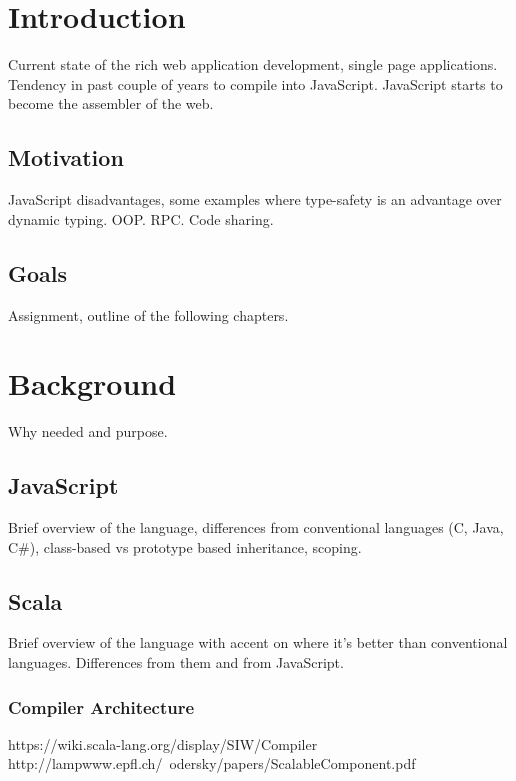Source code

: \documentclass[12pt,a4paper]{report}
\begin{document}
\chapter{Introduction}

Current state of the rich web application development, single page applications. Tendency in past couple of years to compile into JavaScript. JavaScript starts to become the assembler of the web.

\section{Motivation}

JavaScript disadvantages, some examples where type-safety is an advantage over dynamic typing. OOP. RPC. Code sharing.

\section{Goals}

Assignment, outline of the following chapters.


\chapter{Background}

Why needed and purpose. 

\section{JavaScript}

Brief overview of the language, differences from conventional languages (C, Java, C\#), class-based vs prototype based inheritance, scoping.

\section{Scala}

Brief overview of the language with accent on where it's better than conventional languages. Differences from them and from JavaScript.

\subsection{Compiler Architecture}

https://wiki.scala-lang.org/display/SIW/Compiler
http://lampwww.epfl.ch/~odersky/papers/ScalableComponent.pdf
\end{document}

* * * * * * * * *

> _TRY IT_
Reproduce all the entries that precede this task, word for word, minus any pictures.

> _WRITTEN REPLY_
Source code

: \documentclass[12pt,a4paper]{report}
\begin{document}
\chapter{Introduction}

Current state of the rich web application development, single page applications. Tendency in past couple of years to compile into JavaScript. JavaScript starts to become the assembler of the web.

\section{Motivation}

JavaScript disadvantages, some examples where type-safety is an advantage over dynamic typing. OOP. RPC. Code sharing.

\section{Goals}

Assignment, outline of the following chapters.


\chapter{Background}

Why needed and purpose. 

\section{JavaScript}

Brief overview of the language, differences from conventional languages (C, Java, C\#), class-based vs prototype based inheritance, scoping.

\section{Scala}

Brief overview of the language with accent on where it's better than conventional languages. Differences from them and from JavaScript.

\subsection{Compiler Architecture}

https://wiki.scala-lang.org/display/SIW/Compiler
http://lampwww.epfl.ch/~odersky/papers/ScalableComponent.pdf
\end{document}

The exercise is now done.